- Opening Delimiter -
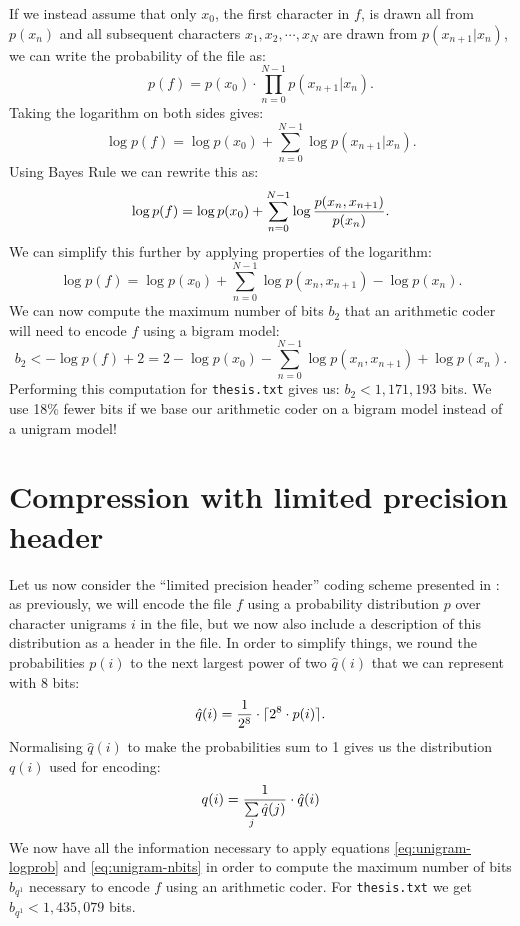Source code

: \documentclass[10pt,a4paper,oneside,onecolumn]{article}
\DeclarePairedDelimiter{\ceil}{\lceil}{\rceil}
\newcommand*{\thesisTXT}{{\tt thesis.txt}\xspace}
\begin{document}
If we instead assume that only $x_0$, the first character in $f$, is drawn all
from $p(x_n)$ and all subsequent characters $x_1, x_2, \cdots, x_N$ are drawn
from $p(x_{n+1} | x_n)$, we can write the probability of the file as:
\begin{equation}
    p(f) = p(x_0) \cdot \prod\limits_{n = 0}^{N - 1} p(x_{n + 1} | x_n).
\end{equation}
Taking the logarithm on both sides gives:
\begin{equation}
    \log p(f) =
    \log p(x_0) + \sum\limits_{n = 0}^{N - 1} \log p(x_{n + 1} | x_n).
\end{equation}
Using Bayes Rule we can rewrite this as:
\begin{equation}
    \log p(f)
    = \log p(x_0)
    + \sum\limits_{n = 0}^{N - 1} \log {p(x_n, x_{n + 1}) \over p(x_n)}.
\end{equation}
We can simplify this further by applying properties of the logarithm:
\begin{equation}\label{eq:bigram-logprob}
    \log p(f)
    = \log p(x_0)
    + \sum\limits_{n = 0}^{N - 1} \log p(x_n, x_{n + 1}) - \log p(x_n).
\end{equation}
We can now compute the maximum number of bits $b_2$ that an arithmetic coder
will need to encode $f$ using a bigram model:
\begin{equation}\label{eq:bigram-nbits}
    b_2 < -\log p(f) + 2
    = 2 - \log p(x_0)
    - \sum\limits_{n = 0}^{N - 1} \log p(x_n, x_{n + 1}) + \log p(x_n).
\end{equation}
Performing this computation for \thesisTXT gives us: $b_2 < 1,171,193$ bits. We
use 18\% fewer bits if we base our arithmetic coder on a bigram model instead of
a unigram model!


\section{Compression with limited precision header}\label{sec:ex4}

Let us now consider the ``limited precision header'' coding scheme presented in
\cite{it-assign}: as previously, we will encode the file $f$ using a probability
distribution $p$ over character unigrams $i$ in the file, but we now also
include a description of this distribution as a header in the file. In order to
simplify things, we round the probabilities $p(i)$ to the next largest power of
two ${\hat q}(i)$ that we can represent with 8 bits:
\begin{equation}
    {\hat q}(i) = {1 \over 2^8} \cdot \ceil{2^8 \cdot p(i)}.
\end{equation}
Normalising ${\hat q}(i)$ to make the probabilities sum to 1 gives us the
distribution $q(i)$ used for encoding:
\begin{equation}
    q(i) = {1 \over \sum\limits_{j} {\hat q}(j)} \cdot {\hat q}(i)
\end{equation}
We now have all the information necessary to apply equations
\eqref{eq:unigram-logprob} and \eqref{eq:unigram-nbits} in order to compute the
maximum number of bits $b_{q^1}$ necessary to encode $f$ using an arithmetic
coder.  For \thesisTXT we get $b_{q^1} < 1,435,079$ bits.
\end{document}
- Closing Delimiter -
Task requirements> Reproduce every record word for word. The copy must contain no pictures.

Response to the exercise>
Source code

: \documentclass[10pt,a4paper,oneside,onecolumn]{article}
\DeclarePairedDelimiter{\ceil}{\lceil}{\rceil}
\newcommand*{\thesisTXT}{{\tt thesis.txt}\xspace}
\begin{document}
If we instead assume that only $x_0$, the first character in $f$, is drawn all
from $p(x_n)$ and all subsequent characters $x_1, x_2, \cdots, x_N$ are drawn
from $p(x_{n+1} | x_n)$, we can write the probability of the file as:
\begin{equation}
    p(f) = p(x_0) \cdot \prod\limits_{n = 0}^{N - 1} p(x_{n + 1} | x_n).
\end{equation}
Taking the logarithm on both sides gives:
\begin{equation}
    \log p(f) =
    \log p(x_0) + \sum\limits_{n = 0}^{N - 1} \log p(x_{n + 1} | x_n).
\end{equation}
Using Bayes Rule we can rewrite this as:
\begin{equation}
    \log p(f)
    = \log p(x_0)
    + \sum\limits_{n = 0}^{N - 1} \log {p(x_n, x_{n + 1}) \over p(x_n)}.
\end{equation}
We can simplify this further by applying properties of the logarithm:
\begin{equation}\label{eq:bigram-logprob}
    \log p(f)
    = \log p(x_0)
    + \sum\limits_{n = 0}^{N - 1} \log p(x_n, x_{n + 1}) - \log p(x_n).
\end{equation}
We can now compute the maximum number of bits $b_2$ that an arithmetic coder
will need to encode $f$ using a bigram model:
\begin{equation}\label{eq:bigram-nbits}
    b_2 < -\log p(f) + 2
    = 2 - \log p(x_0)
    - \sum\limits_{n = 0}^{N - 1} \log p(x_n, x_{n + 1}) + \log p(x_n).
\end{equation}
Performing this computation for \thesisTXT gives us: $b_2 < 1,171,193$ bits. We
use 18\% fewer bits if we base our arithmetic coder on a bigram model instead of
a unigram model!


\section{Compression with limited precision header}\label{sec:ex4}

Let us now consider the ``limited precision header'' coding scheme presented in
\cite{it-assign}: as previously, we will encode the file $f$ using a probability
distribution $p$ over character unigrams $i$ in the file, but we now also
include a description of this distribution as a header in the file. In order to
simplify things, we round the probabilities $p(i)$ to the next largest power of
two ${\hat q}(i)$ that we can represent with 8 bits:
\begin{equation}
    {\hat q}(i) = {1 \over 2^8} \cdot \ceil{2^8 \cdot p(i)}.
\end{equation}
Normalising ${\hat q}(i)$ to make the probabilities sum to 1 gives us the
distribution $q(i)$ used for encoding:
\begin{equation}
    q(i) = {1 \over \sum\limits_{j} {\hat q}(j)} \cdot {\hat q}(i)
\end{equation}
We now have all the information necessary to apply equations
\eqref{eq:unigram-logprob} and \eqref{eq:unigram-nbits} in order to compute the
maximum number of bits $b_{q^1}$ necessary to encode $f$ using an arithmetic
coder.  For \thesisTXT we get $b_{q^1} < 1,435,079$ bits.
\end{document}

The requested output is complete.